***** DATA FOR PROCESSING

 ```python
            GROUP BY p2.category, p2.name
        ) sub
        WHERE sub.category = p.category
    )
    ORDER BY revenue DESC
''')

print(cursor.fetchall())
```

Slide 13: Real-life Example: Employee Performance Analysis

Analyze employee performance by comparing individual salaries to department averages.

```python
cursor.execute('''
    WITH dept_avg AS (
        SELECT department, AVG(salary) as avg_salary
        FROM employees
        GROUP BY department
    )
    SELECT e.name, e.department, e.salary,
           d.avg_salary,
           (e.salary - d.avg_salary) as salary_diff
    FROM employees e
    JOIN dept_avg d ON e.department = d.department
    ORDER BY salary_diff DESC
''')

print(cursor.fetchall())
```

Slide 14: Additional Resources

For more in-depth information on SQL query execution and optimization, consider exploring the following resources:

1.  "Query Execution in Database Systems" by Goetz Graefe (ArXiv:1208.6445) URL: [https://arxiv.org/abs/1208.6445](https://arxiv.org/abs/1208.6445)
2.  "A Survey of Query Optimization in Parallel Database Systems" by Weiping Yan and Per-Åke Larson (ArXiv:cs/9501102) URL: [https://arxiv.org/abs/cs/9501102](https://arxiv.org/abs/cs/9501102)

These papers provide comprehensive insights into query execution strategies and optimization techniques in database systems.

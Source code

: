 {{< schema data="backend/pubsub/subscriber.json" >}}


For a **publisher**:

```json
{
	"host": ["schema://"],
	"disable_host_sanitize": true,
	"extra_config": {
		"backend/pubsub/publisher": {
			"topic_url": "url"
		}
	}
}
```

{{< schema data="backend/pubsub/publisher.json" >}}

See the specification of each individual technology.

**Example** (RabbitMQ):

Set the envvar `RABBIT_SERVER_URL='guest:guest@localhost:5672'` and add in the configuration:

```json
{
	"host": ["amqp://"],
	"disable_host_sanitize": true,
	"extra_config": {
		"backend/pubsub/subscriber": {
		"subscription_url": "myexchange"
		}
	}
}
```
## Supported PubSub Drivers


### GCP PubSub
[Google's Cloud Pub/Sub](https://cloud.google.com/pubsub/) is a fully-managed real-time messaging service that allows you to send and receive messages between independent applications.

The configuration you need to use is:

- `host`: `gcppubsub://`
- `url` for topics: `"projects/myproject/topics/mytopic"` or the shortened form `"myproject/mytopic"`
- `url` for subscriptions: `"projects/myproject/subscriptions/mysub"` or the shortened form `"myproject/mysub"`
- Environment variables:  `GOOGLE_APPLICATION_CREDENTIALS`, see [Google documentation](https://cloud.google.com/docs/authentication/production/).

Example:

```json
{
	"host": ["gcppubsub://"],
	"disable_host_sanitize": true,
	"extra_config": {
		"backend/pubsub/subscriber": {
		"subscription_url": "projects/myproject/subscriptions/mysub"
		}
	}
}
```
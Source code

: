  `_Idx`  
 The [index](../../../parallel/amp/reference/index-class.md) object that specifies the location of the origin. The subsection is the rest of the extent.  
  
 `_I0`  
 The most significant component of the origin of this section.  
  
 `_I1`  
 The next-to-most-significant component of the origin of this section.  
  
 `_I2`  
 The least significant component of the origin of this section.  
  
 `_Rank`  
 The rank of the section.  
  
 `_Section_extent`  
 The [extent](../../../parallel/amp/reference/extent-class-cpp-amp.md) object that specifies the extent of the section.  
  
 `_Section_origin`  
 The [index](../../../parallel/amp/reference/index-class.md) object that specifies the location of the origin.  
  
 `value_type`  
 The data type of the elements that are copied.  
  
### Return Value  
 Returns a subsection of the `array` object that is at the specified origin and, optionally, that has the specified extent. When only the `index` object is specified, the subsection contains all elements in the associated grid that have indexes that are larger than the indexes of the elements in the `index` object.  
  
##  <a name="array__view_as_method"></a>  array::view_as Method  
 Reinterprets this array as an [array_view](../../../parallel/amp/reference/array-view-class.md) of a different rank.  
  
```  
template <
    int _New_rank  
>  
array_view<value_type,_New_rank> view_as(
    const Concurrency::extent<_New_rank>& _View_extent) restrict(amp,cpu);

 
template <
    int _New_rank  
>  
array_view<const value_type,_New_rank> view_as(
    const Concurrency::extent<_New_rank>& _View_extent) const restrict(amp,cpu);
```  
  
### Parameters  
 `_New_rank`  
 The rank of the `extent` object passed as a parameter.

**********

Each record above needs to be reproduced exactly as written.

[EXERCISE ANSWER]
 ```python
            GROUP BY p2.category, p2.name
        ) sub
        WHERE sub.category = p.category
    )
    ORDER BY revenue DESC
''')

print(cursor.fetchall())
```

Slide 13: Real-life Example: Employee Performance Analysis

Analyze employee performance by comparing individual salaries to department averages.

```python
cursor.execute('''
    WITH dept_avg AS (
        SELECT department, AVG(salary) as avg_salary
        FROM employees
        GROUP BY department
    )
    SELECT e.name, e.department, e.salary,
           d.avg_salary,
           (e.salary - d.avg_salary) as salary_diff
    FROM employees e
    JOIN dept_avg d ON e.department = d.department
    ORDER BY salary_diff DESC
''')

print(cursor.fetchall())
```

Slide 14: Additional Resources

For more in-depth information on SQL query execution and optimization, consider exploring the following resources:

1.  "Query Execution in Database Systems" by Goetz Graefe (ArXiv:1208.6445) URL: [https://arxiv.org/abs/1208.6445](https://arxiv.org/abs/1208.6445)
2.  "A Survey of Query Optimization in Parallel Database Systems" by Weiping Yan and Per-Åke Larson (ArXiv:cs/9501102) URL: [https://arxiv.org/abs/cs/9501102](https://arxiv.org/abs/cs/9501102)

These papers provide comprehensive insights into query execution strategies and optimization techniques in database systems.

Source code

: {{< schema data="backend/pubsub/subscriber.json" >}}


For a **publisher**:

```json
{
	"host": ["schema://"],
	"disable_host_sanitize": true,
	"extra_config": {
		"backend/pubsub/publisher": {
			"topic_url": "url"
		}
	}
}
```

{{< schema data="backend/pubsub/publisher.json" >}}

See the specification of each individual technology.

**Example** (RabbitMQ):

Set the envvar `RABBIT_SERVER_URL='guest:guest@localhost:5672'` and add in the configuration:

```json
{
	"host": ["amqp://"],
	"disable_host_sanitize": true,
	"extra_config": {
		"backend/pubsub/subscriber": {
		"subscription_url": "myexchange"
		}
	}
}
```
## Supported PubSub Drivers


### GCP PubSub
[Google's Cloud Pub/Sub](https://cloud.google.com/pubsub/) is a fully-managed real-time messaging service that allows you to send and receive messages between independent applications.

The configuration you need to use is:

- `host`: `gcppubsub://`
- `url` for topics: `"projects/myproject/topics/mytopic"` or the shortened form `"myproject/mytopic"`
- `url` for subscriptions: `"projects/myproject/subscriptions/mysub"` or the shortened form `"myproject/mysub"`
- Environment variables:  `GOOGLE_APPLICATION_CREDENTIALS`, see [Google documentation](https://cloud.google.com/docs/authentication/production/).

Example:

```json
{
	"host": ["gcppubsub://"],
	"disable_host_sanitize": true,
	"extra_config": {
		"backend/pubsub/subscriber": {
		"subscription_url": "projects/myproject/subscriptions/mysub"
		}
	}
}
```
Source code

:  `_Idx`  
 The [index](../../../parallel/amp/reference/index-class.md) object that specifies the location of the origin. The subsection is the rest of the extent.  
  
 `_I0`  
 The most significant component of the origin of this section.  
  
 `_I1`  
 The next-to-most-significant component of the origin of this section.  
  
 `_I2`  
 The least significant component of the origin of this section.  
  
 `_Rank`  
 The rank of the section.  
  
 `_Section_extent`  
 The [extent](../../../parallel/amp/reference/extent-class-cpp-amp.md) object that specifies the extent of the section.  
  
 `_Section_origin`  
 The [index](../../../parallel/amp/reference/index-class.md) object that specifies the location of the origin.  
  
 `value_type`  
 The data type of the elements that are copied.  
  
### Return Value  
 Returns a subsection of the `array` object that is at the specified origin and, optionally, that has the specified extent. When only the `index` object is specified, the subsection contains all elements in the associated grid that have indexes that are larger than the indexes of the elements in the `index` object.  
  
##  <a name="array__view_as_method"></a>  array::view_as Method  
 Reinterprets this array as an [array_view](../../../parallel/amp/reference/array-view-class.md) of a different rank.  
  
```  
template <
    int _New_rank  
>  
array_view<value_type,_New_rank> view_as(
    const Concurrency::extent<_New_rank>& _View_extent) restrict(amp,cpu);

 
template <
    int _New_rank  
>  
array_view<const value_type,_New_rank> view_as(
    const Concurrency::extent<_New_rank>& _View_extent) const restrict(amp,cpu);
```  
  
### Parameters  
 `_New_rank`  
 The rank of the `extent` object passed as a parameter.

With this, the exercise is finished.